Analysis of loss of heterozygosity and KRAS2 mutations in ovarian neoplasms: clinicopathological correlations.

Abstract

The molecular events that give rise to ovarian epithelial neoplasms are not well understood. In particular, it is not known whether adenocarcinomas arise from benign or low malignant potential (LMP) precursors. We have examined a large series of benign (25) and LMP (31) ovarian tumors for loss of heterozygosity (LOH) at multiple loci on 17 chromosomes. LOH was observed in benign tumors on chromosomes 6 (14%) and 9 (5%) and on the X chromosome (33%) only. LOH on these chromosomes was also detected in a small number of LMP neoplasms, suggesting that these may derive sometimes from benign precursors. In addition, we examined LOH in 93 adenocarcinomas. Analysis of associations between LOH events showed that LOH on chromosomes 5 and 17 (P = 0.0002) and on chromosomes 17 and 18 (P = 0.00007) were associated significantly with each other, which suggests that these may represent cooperative, progressive events. No novel significant associations were identified between LOH events and stage, grade, or histology, which would indicate the existence of genetic heterogeneity in ovarian neoplasms.
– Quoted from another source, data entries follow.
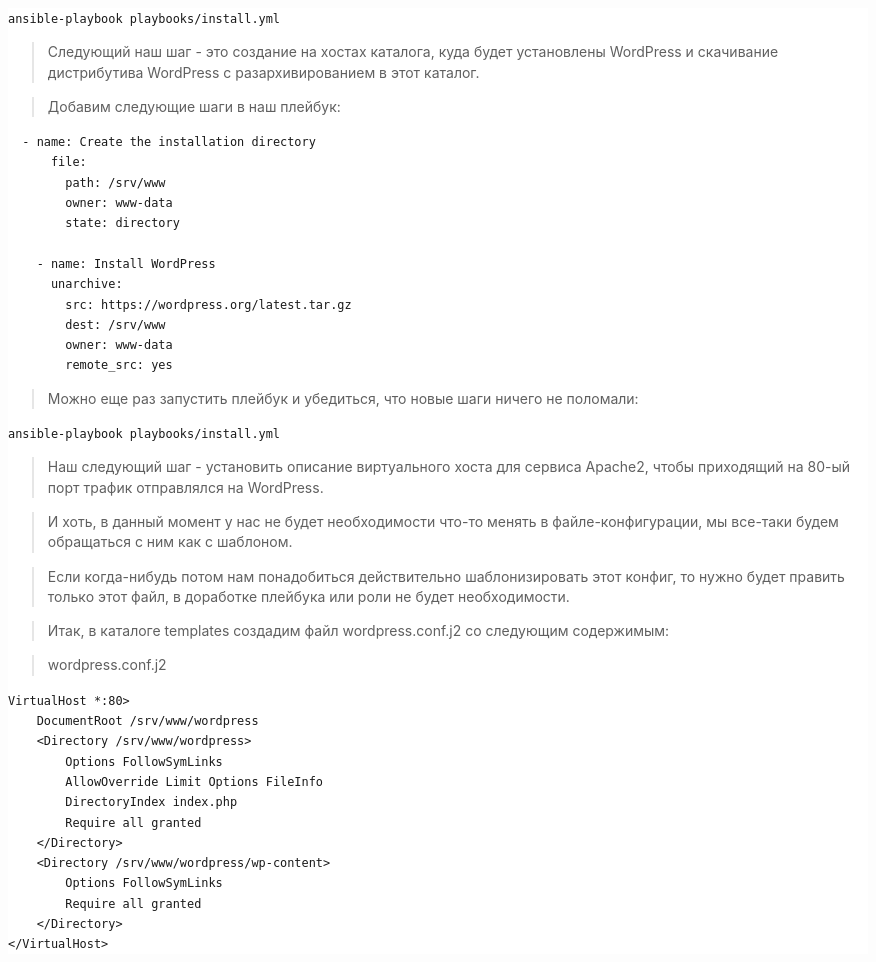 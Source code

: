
 ```
ansible-playbook playbooks/install.yml
```

> Следующий наш шаг - это создание на хостах каталога, куда будет установлены WordPress и скачивание дистрибутива WordPress с разархивированием в этот
> каталог.

> Добавим следующие шаги в наш плейбук:

```
  - name: Create the installation directory
      file:
        path: /srv/www
        owner: www-data
        state: directory

    - name: Install WordPress
      unarchive:
        src: https://wordpress.org/latest.tar.gz
        dest: /srv/www
        owner: www-data
        remote_src: yes
```

> Можно еще раз запустить плейбук и убедиться, что новые шаги ничего не поломали:

```
ansible-playbook playbooks/install.yml
```

> Наш следующий шаг - установить описание виртуального хоста для сервиса Apache2, чтобы приходящий на 80-ый порт трафик отправлялся на WordPress.

> И хоть, в данный момент у нас не будет необходимости что-то менять в файле-конфигурации, мы все-таки будем обращаться с ним как с шаблоном.

> Если когда-нибудь потом нам понадобиться действительно шаблонизировать этот конфиг, то нужно будет править только этот файл, в доработке плейбука или
> роли не будет необходимости.

> Итак, в каталоге templates создадим файл wordpress.conf.j2 со следующим содержимым:

> wordpress.conf.j2

```
VirtualHost *:80>
    DocumentRoot /srv/www/wordpress
    <Directory /srv/www/wordpress>
        Options FollowSymLinks
        AllowOverride Limit Options FileInfo
        DirectoryIndex index.php
        Require all granted
    </Directory>
    <Directory /srv/www/wordpress/wp-content>
        Options FollowSymLinks
        Require all granted
    </Directory>
</VirtualHost>
```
KRAS2 mutations were detected more often in LMP neoplasms than in malignant tumors (P = 0.004) and were detected more often in Stage I/II malignant tumors than in Stage III/IV malignant tumors (P = 0.033), suggesting that LMP tumors with KRAS2 mutations are unlikely to progress to frank malignancy. Univariate (but not multivariate) survival analysis showed that LOH of chromosomes 11 (P = 0.039) and 17 (P = 0.04) was associated with a significantly worse prognosis. Replication of these novel findings is necessary, and the identification, isolation, and characterization of the critical genes affected by LOH will determine their importance in the pathogenesis of ovarian malignancies.